Fabuła rodem z filmu klasy Z, aczkolwiek obsada może urwać dupę: Christian
Bale, Gerard Butler, Izabella Scorupco, a przede wszystkim Matthew McConaughey
jako współczesny Dovakhin. Chociaż film wyprzedził Skyrim o 9 lat, to
podobieństw jest więcej. Northumberland wygląda jak północna prowincja Tamriel
(tylko bez śniegu), Bale opowiada o smokach w podobny sposób jak w trailerze
piątej części TES (no one want to believe, believe they even exist), a
McConaughey biega z ogromnym toporem bojowym. Swoją drogą jako Dovakhin naszych
czasów jest po prostu świetny, w ogóle nie przypominając swojego typowego
wizerunku.
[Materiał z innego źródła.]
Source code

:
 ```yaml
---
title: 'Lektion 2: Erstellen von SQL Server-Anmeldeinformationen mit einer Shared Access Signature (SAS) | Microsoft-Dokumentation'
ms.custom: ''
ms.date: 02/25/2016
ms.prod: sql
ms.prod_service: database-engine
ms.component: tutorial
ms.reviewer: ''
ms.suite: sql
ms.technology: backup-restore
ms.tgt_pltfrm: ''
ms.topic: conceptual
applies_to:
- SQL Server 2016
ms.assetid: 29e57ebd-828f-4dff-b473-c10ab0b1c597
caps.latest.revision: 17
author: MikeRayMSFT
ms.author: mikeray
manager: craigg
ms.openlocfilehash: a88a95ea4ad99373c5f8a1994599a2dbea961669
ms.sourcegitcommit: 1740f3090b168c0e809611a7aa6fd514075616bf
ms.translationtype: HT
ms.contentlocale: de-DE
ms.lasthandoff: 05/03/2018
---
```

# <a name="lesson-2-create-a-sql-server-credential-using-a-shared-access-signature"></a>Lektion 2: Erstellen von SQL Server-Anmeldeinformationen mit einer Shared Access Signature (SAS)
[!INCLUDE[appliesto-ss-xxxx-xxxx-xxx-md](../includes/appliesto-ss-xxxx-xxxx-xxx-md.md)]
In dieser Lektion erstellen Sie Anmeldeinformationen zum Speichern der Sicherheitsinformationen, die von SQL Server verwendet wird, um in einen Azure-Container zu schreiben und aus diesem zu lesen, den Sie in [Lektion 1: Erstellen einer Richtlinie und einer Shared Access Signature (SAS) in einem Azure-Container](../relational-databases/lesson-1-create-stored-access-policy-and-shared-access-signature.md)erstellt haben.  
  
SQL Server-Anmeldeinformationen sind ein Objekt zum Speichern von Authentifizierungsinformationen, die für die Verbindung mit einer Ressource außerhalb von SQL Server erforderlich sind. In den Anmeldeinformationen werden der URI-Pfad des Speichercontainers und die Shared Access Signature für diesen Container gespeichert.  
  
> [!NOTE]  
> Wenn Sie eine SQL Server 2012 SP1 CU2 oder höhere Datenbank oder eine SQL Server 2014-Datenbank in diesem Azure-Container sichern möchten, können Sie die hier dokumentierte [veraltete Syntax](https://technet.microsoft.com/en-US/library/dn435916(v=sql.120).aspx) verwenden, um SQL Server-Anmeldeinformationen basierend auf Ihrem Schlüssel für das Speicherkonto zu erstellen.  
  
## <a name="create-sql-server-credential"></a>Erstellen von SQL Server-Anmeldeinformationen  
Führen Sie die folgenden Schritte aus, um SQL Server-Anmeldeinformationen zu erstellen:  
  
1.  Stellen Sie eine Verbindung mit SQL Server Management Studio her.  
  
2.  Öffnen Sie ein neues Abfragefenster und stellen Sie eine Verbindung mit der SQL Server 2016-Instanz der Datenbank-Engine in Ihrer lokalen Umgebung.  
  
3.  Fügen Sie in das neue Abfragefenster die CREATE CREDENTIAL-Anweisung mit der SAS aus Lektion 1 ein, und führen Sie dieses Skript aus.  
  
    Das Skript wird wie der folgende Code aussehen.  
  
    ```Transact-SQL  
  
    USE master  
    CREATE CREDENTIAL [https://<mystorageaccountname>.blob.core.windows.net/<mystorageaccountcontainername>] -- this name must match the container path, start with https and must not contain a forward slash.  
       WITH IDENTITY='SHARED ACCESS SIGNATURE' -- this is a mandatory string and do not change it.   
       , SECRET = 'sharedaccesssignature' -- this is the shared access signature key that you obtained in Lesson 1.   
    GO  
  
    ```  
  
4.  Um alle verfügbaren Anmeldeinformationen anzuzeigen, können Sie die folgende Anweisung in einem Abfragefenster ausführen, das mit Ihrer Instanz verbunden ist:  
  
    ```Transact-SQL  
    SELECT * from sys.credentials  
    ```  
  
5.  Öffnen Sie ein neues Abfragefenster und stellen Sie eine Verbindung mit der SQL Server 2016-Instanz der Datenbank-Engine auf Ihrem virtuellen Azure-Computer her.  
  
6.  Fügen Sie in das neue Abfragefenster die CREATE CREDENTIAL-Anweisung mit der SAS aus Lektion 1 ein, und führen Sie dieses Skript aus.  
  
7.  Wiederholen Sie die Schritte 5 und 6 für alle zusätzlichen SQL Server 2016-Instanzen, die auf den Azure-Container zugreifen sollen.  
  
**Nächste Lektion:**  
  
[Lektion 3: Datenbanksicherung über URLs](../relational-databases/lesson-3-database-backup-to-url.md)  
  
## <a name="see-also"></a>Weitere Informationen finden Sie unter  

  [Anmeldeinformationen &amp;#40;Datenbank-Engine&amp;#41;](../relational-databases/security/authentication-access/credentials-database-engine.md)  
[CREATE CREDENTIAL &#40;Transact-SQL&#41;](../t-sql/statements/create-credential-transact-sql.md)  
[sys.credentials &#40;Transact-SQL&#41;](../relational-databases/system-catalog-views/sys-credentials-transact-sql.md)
Poza tym możemy zobaczyć Bale jako Vadera i Butlera w roli
Skywalkera w przedstawieniu, które odgrywają dla dzieciaków – bardzo zabawnie
to wyszło. Ogólnie mówiąc szału nie ma, ale i żenady uniknięto.
źródło: http://en.wikipedia.org |
Ocena: 5/10 (za Matthew McConaughey jako Dovakhina).